Alim Seytoff of the Uyghur American Association said the detained Uighurs’ situation is perilous because they face reprisal if returned to China.

The habeas petition asserts Mr. Waxman noted, “16 other Uighurs with identical circumstances were determined to be enemy combatants.” It also quotes from an e-mail chain that offered two points of advice in determining a petitioner’s status: “Inconsistencies will not cast a favorable light on the CSRT [combatant status review tribunal] process or the work done by OARDEC [Office of the Administrative Review of the Detention of Enemy Combatants] … By properly classifying them as EC, then there is an opportunity to (1) further exploit them here in GTMO and (2) when they are transferred to a third country, it will be controlled transfer in status.”

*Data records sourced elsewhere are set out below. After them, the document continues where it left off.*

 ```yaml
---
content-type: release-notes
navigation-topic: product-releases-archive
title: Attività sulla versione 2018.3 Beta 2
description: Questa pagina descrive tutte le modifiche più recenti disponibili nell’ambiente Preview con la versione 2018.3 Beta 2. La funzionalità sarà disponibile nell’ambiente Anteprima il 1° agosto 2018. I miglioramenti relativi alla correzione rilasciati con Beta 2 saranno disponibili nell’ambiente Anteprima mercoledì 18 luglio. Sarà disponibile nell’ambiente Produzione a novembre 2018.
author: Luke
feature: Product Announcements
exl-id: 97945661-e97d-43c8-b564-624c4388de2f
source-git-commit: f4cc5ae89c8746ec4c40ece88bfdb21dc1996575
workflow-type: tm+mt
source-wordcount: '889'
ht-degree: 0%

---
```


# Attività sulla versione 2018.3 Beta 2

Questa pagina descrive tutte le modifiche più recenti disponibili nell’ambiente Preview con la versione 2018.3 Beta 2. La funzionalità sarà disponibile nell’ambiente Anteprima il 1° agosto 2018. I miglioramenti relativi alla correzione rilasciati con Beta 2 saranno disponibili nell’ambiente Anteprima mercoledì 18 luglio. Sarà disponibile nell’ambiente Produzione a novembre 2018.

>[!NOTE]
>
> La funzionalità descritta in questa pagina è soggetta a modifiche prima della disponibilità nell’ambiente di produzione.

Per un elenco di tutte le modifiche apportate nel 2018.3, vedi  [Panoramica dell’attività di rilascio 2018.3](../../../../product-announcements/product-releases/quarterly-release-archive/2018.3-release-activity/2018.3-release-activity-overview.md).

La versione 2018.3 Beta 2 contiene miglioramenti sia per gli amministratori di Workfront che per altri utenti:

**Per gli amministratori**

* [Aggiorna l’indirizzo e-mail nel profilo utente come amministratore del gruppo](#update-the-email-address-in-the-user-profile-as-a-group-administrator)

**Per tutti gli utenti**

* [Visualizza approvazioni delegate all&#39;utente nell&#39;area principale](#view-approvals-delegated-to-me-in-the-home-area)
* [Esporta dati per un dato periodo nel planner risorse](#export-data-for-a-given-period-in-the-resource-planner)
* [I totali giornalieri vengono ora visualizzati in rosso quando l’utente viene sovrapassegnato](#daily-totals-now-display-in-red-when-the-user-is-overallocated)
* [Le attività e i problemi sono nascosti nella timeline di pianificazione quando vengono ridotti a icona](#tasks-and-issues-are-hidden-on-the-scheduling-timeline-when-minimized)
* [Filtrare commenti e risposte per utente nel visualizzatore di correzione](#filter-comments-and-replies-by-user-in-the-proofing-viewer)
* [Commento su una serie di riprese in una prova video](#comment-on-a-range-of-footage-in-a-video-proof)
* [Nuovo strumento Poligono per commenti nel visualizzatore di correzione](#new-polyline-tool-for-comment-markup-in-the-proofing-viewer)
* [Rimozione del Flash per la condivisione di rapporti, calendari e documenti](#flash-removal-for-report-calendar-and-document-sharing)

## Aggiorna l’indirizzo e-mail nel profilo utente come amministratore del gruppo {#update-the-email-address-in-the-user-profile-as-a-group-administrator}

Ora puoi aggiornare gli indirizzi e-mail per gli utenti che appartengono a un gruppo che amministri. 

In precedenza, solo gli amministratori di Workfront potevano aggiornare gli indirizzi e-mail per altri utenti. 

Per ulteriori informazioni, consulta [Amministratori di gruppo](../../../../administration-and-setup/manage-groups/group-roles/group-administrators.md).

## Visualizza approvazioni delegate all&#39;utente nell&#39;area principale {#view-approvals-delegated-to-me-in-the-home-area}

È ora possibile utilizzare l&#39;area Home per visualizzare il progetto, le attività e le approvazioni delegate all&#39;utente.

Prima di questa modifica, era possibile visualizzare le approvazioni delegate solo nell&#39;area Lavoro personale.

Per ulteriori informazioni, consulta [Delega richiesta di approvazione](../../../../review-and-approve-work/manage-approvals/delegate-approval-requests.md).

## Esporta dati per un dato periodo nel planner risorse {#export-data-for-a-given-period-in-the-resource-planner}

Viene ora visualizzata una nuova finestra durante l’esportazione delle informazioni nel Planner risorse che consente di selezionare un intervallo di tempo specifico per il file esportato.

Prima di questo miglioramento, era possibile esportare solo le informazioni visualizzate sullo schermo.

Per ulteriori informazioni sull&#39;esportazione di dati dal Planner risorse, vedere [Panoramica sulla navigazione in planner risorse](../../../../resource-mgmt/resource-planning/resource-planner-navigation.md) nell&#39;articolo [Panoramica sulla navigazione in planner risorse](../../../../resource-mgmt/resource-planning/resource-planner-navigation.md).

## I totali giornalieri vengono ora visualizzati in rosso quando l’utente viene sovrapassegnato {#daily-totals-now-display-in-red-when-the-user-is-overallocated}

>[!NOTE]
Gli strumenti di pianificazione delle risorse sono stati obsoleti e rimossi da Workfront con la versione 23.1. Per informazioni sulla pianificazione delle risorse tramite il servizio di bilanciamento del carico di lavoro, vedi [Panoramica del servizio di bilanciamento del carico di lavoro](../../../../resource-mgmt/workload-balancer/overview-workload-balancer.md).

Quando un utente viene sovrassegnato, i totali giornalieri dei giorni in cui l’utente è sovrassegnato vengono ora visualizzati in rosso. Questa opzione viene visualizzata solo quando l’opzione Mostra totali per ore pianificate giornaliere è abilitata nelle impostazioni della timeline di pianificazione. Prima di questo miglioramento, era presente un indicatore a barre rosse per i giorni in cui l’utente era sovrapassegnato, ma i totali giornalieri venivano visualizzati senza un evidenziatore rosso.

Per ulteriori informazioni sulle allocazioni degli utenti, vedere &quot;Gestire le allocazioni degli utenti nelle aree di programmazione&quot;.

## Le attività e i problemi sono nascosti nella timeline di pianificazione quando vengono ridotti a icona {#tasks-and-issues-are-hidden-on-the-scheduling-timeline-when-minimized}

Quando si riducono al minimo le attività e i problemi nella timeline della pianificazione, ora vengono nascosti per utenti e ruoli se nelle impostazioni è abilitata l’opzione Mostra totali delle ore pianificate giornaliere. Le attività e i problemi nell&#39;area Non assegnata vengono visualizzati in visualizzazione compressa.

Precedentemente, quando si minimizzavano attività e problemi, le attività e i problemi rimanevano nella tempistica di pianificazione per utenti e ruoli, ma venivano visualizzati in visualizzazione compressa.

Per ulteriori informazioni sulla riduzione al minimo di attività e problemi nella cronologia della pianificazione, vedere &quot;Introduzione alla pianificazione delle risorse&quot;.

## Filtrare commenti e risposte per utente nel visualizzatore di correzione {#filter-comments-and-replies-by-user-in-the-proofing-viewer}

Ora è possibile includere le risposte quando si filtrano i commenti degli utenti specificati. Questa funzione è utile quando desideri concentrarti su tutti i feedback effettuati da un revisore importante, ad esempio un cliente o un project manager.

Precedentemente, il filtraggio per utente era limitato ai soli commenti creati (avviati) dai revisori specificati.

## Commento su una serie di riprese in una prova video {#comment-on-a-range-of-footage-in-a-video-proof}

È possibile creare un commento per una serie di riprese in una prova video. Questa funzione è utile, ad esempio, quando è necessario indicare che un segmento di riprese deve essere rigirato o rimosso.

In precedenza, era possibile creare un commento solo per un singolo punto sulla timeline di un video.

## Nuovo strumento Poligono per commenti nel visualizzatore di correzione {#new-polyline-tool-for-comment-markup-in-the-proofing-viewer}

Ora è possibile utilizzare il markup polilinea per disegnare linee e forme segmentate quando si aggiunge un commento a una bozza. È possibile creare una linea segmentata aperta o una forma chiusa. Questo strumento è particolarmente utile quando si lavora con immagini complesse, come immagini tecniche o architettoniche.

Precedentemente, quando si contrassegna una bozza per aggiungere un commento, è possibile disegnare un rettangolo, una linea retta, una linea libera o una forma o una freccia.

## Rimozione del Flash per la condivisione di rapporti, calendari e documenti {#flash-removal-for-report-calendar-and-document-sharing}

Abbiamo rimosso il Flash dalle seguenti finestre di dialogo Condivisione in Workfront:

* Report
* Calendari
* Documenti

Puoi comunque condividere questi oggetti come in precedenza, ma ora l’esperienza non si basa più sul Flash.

James Crisfield Jr., the Navy lawyer who reviewed the outcome of the second review of Mr. Hassan’s status, called the first part of the e-mail “troubling” and wrote that it seemed to seek a “one size fits all” process that would deny detainees individual review of their cases. Commander Crisfield could not be reached for comment.

The context of the statements in the e-mail is unclear, because the full exchange is still classified. The government is due to respond to Mr. Hassan’s petition next month.